━━ Exercise data

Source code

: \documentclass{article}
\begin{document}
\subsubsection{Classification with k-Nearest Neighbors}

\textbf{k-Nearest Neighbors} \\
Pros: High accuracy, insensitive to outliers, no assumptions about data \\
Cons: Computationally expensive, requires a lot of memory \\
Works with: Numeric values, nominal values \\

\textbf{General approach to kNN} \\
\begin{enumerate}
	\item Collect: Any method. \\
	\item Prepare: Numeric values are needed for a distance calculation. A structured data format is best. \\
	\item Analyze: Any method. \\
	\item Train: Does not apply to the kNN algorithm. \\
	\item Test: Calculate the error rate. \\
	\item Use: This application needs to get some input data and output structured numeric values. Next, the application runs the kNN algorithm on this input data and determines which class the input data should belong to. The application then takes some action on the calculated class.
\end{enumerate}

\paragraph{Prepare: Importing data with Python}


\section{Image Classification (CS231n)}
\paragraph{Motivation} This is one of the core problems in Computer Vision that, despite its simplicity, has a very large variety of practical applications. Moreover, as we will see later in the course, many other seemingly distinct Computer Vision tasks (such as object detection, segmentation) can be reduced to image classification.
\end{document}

━━━━

Your task:
Go line by line through the records and copy those that contain the word "textbf".

Result below:
\textbf{k-Nearest Neighbors} \\
\textbf{General approach to kNN} \\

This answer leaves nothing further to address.